Arguing that counterstory provides opportunities for marginalized voices to contribute to conversations about dominant ideology, Martinez applies racial and feminist rhetorical criticism to the rich histories and theories established through counterstory genres, all the while demonstrating how CRT theories and methods can inform teaching, research, and writing/publishing of counterstory.
About the CCCC Studies in Writing & Rhetoric (SWR) Series
In this series, the methods of studies vary from the critical to historical to linguistic to ethnographic, and their authors draw on work in various fields that inform composition--including rhetoric, communication, education, discourse analysis, psychology, cultural studies, and literature. Their focuses are similarly diverse--ranging from individual writers and teachers, to classrooms and communities and curricula, to analyses of the social, political, and material contexts of writing and its teaching.
About the Author
Aja Martinez is assistant professor of writing and rhetoric at the University of North Texas. Martinez conducts research on and teaches a range of courses concerning rhetorics of race within both Western and non-Euro-Western contexts, and beginning, professional, and advanced writing courses. Martinez's work argues specifically that counterstory provides opportunities for other(ed) perspectives to contribute to conversations about narrative, dominant ideology, and their intersecting influence on curricular standards and institutional practices.
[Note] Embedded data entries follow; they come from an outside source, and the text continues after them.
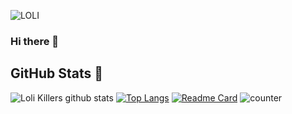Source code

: ![LOLI](https://raw.githubusercontent.com/LoliKillers/LoliKillers/main/preview.gif)
### Hi there 👋


## GitHub Stats 🌟

![Loli Killers github stats](https://github-readme-stats.vercel.app/api?username=LoliKillers&theme=chartreuse-dark&count_private=true&show_icons=true&cache_seconds=1800)
[![Top Langs](https://github-readme-stats.vercel.app/api/top-langs/?username=LoliKillers&theme=chartreuse-dark&layout=compact)](https://github.com/LoliKillers/github-readme-stats)
[![Readme Card](https://github-readme-stats.vercel.app/api/pin/?username=LoliKillers&repo=Apriliya-Api)](https://github.com/LoliKillers/github-readme-stats)
![counter](https://komarev.com/ghpvc/?username=LoliKillers&style=flat-square)


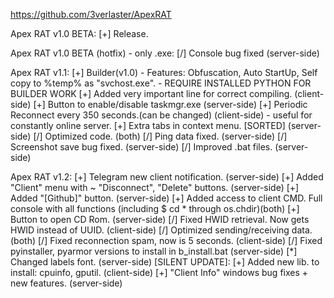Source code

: https://github.com/3verlaster/ApexRAT

Apex RAT v1.0 BETA:
[+] Release.


Apex RAT v1.0 BETA (hotfix) - only .exe:
[/] Console bug fixed (server-side)

Apex RAT v1.1:
[+] Builder(v1.0) - Features: Obfuscation, Auto StartUp, Self copy to %temp% as "svchost.exe". - REQUIRE INSTALLED PYTHON FOR BUILDER WORK
[+] Added very important line for correct compiling. (client-side)
[+] Button to enable/disable taskmgr.exe (server-side)
[+] Periodic Reconnect every 350 seconds.(can be changed) (client-side) - useful for constantly online server.
[+] Extra tabs in context menu. [SORTED] (server-side)
[/] Optimized code. (both)
[/] Ping data fixed. (server-side)
[/] Screenshot save bug fixed. (server-side)
[/] Improved .bat files. (server-side)

Apex RAT v1.2:
[+] Telegram new client notification. (server-side)
[+] Added "Client" menu with ~ "Disconnect", "Delete" buttons. (server-side)
[+] Added "[Github]" button. (server-side)
[+] Added access to client CMD. Full console with all functions (including $ cd  * through os.chdir)(both)
[+] Button to open CD Rom. (server-side)
[/] Fixed HWID retrieval. Now gets HWID instead of UUID. (client-side)
[/] Optimized sending/receiving data. (both)
[/] Fixed reconnection spam, now is 5 seconds. (client-side)
[/] Fixed pyinstaller, pyarmor versions to install in b_install.bat (server-side)
[*] Changed labels font. (server-side)
[SILENT UPDATE]:
	[+] Added new lib. to install: cpuinfo, gputil. (client-side)
	[+] "Client Info" windows bug fixes + new features. (server-side)
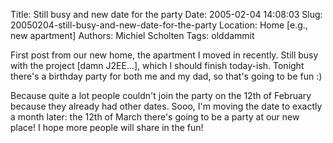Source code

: Title: Still busy and new date for the party
Date: 2005-02-04 14:08:03
Slug: 20050204-still-busy-and-new-date-for-the-party
Location: Home [e.g., new apartment]
Authors: Michiel Scholten
Tags: olddammit

<p>First post from our new home, the apartment I moved in recently. Still busy with the project [damn J2EE...], which I should finish today-ish. Tonight there's a birthday party for both me and my dad, so that's going to be fun :)</p>

<p>Because quite a lot people couldn't join the party on the 12th of February because they already had other dates. Sooo, I'm moving the date to exactly a month later: the 12th of March there's going to be a party at our new place! I hope more people will share in the fun!</p>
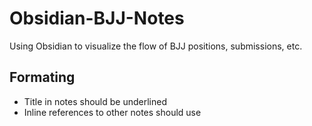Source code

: # Obsidian-BJJ-Notes
Using Obsidian to visualize the flow of BJJ positions, submissions, etc.

## Formating
- Title in notes should be underlined
- Inline references to other notes should use []()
Voices from the margins can become voices of authority through the formation of counterstories--stories that examine, document, and expose the persistence of racial oppression and other forms of subordination. Counterstory serves as a natural extension of inquiry for theorists whose research recognizes and incorporates lived and embodied experiences of marginalized peoples both in the United States and abroad. Martinez's scholarship has appeared in College English, Composition Studies, Peitho, and Rhetoric Review.